■ **Work to be completed**
Retype, word for word, only the lines from the one with "这是一个volley和okh" through the last line of the data below.

■ **Input for this task**

--- --- ---

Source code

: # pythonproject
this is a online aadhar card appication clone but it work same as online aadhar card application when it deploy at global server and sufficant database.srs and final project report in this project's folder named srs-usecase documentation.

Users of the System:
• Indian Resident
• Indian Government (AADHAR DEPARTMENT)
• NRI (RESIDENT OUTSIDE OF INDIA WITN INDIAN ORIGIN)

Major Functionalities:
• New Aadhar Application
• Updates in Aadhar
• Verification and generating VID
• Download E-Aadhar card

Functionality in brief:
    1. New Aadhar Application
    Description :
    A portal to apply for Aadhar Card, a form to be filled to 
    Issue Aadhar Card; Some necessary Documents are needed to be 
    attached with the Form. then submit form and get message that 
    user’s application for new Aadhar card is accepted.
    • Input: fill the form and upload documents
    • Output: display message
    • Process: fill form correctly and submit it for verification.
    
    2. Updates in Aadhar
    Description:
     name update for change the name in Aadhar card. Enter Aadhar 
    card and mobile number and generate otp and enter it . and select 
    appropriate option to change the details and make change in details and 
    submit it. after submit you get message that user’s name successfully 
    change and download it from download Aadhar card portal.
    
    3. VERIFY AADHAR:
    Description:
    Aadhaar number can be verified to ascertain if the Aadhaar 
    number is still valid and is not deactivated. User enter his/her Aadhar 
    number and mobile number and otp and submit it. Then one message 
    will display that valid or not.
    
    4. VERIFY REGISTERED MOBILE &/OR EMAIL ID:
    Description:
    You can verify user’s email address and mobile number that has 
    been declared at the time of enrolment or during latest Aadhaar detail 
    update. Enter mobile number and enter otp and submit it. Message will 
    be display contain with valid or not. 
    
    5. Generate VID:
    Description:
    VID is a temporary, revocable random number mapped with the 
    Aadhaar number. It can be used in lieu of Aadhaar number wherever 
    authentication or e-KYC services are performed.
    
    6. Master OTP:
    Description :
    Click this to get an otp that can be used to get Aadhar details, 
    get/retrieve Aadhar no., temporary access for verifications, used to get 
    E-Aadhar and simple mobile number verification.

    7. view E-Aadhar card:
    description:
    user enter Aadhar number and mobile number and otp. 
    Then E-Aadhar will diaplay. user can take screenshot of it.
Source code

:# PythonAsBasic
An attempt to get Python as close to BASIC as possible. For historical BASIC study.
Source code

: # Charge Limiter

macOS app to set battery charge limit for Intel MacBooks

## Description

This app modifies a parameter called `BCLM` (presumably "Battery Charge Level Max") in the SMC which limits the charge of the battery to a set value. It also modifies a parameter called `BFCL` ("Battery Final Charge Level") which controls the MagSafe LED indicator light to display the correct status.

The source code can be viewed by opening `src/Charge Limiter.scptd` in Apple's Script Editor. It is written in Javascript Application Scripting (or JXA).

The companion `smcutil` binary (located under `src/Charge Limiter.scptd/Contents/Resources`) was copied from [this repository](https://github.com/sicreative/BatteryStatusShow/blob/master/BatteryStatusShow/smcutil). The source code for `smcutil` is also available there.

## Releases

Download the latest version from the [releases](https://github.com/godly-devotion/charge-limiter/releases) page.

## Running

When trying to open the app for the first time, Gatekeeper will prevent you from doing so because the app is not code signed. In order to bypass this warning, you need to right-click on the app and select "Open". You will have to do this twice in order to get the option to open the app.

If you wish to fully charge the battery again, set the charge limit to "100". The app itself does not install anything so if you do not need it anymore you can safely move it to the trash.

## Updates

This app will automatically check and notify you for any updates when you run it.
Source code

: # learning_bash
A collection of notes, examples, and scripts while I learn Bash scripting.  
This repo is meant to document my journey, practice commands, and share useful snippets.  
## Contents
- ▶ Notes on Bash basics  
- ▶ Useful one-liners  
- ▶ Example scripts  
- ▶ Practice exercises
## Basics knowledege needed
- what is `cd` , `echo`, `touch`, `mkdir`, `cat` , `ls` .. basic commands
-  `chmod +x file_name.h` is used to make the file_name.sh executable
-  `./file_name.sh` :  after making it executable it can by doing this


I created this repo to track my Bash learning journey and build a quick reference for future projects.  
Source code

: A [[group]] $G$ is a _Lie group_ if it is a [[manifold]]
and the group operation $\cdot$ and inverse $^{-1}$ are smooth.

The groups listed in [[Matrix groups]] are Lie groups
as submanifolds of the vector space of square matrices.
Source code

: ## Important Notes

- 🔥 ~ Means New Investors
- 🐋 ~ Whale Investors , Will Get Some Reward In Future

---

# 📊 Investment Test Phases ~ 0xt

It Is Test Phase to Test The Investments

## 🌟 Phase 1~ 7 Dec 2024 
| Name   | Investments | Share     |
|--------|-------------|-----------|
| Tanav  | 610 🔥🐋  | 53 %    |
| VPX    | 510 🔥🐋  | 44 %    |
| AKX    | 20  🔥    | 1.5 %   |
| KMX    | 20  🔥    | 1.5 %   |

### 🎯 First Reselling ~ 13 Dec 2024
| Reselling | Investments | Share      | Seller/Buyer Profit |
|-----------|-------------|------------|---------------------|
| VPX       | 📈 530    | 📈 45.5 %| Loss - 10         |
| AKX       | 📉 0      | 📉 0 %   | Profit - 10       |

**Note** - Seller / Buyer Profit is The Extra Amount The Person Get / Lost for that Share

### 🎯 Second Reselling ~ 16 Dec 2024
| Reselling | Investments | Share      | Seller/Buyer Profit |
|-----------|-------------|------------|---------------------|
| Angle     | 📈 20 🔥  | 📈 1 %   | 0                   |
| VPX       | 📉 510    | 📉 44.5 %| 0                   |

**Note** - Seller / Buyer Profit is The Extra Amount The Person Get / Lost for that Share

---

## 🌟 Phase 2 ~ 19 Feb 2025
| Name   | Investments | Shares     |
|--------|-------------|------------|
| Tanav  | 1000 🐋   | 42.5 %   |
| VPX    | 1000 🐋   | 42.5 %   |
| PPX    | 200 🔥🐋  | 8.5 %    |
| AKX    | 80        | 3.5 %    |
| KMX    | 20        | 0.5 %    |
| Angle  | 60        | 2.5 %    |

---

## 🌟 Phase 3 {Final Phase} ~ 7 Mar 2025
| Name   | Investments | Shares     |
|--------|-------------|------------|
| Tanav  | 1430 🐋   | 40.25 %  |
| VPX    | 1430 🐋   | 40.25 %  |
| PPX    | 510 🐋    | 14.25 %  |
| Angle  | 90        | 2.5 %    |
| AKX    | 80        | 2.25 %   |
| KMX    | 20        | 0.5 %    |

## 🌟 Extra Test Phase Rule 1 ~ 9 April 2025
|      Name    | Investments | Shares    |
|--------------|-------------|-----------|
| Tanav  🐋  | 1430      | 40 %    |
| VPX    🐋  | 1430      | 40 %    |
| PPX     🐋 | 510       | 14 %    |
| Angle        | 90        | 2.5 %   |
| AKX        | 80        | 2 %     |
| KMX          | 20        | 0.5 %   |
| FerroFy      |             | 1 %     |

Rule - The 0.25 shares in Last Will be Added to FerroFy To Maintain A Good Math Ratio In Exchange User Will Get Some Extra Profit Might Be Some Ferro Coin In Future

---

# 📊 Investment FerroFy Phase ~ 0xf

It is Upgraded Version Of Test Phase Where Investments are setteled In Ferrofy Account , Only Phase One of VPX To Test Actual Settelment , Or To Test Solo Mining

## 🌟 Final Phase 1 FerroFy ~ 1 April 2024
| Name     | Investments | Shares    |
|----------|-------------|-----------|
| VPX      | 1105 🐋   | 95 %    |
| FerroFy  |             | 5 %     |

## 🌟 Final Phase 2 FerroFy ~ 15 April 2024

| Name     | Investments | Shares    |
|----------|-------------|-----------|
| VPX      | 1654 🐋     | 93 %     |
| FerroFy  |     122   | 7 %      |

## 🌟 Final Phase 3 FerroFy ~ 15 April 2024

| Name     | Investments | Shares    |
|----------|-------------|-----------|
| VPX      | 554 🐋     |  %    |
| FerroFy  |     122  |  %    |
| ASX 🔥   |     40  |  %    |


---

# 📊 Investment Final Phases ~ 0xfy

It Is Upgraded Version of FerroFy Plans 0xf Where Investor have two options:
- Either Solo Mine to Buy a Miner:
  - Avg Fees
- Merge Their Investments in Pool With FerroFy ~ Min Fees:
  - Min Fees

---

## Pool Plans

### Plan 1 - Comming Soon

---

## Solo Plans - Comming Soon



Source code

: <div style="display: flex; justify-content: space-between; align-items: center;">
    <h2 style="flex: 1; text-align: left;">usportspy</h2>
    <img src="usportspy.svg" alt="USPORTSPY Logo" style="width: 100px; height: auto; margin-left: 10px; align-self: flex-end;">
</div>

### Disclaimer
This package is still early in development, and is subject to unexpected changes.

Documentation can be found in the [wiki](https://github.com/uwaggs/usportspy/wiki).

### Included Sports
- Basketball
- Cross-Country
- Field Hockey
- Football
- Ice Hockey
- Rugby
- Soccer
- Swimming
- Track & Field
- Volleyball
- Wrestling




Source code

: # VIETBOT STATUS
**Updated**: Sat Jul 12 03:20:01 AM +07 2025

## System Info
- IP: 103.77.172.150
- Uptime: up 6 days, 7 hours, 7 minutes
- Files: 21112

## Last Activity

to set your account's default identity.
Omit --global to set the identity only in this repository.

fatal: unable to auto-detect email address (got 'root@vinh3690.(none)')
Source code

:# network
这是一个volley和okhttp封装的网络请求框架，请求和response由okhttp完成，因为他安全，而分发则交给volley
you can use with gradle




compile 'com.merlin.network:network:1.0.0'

--- --- ---

■ **Task response**
这是一个volley和okhttp封装的网络请求框架，请求和response由okhttp完成，因为他安全，而分发则交给volley
you can use with gradle




compile 'com.merlin.network:network:1.0.0'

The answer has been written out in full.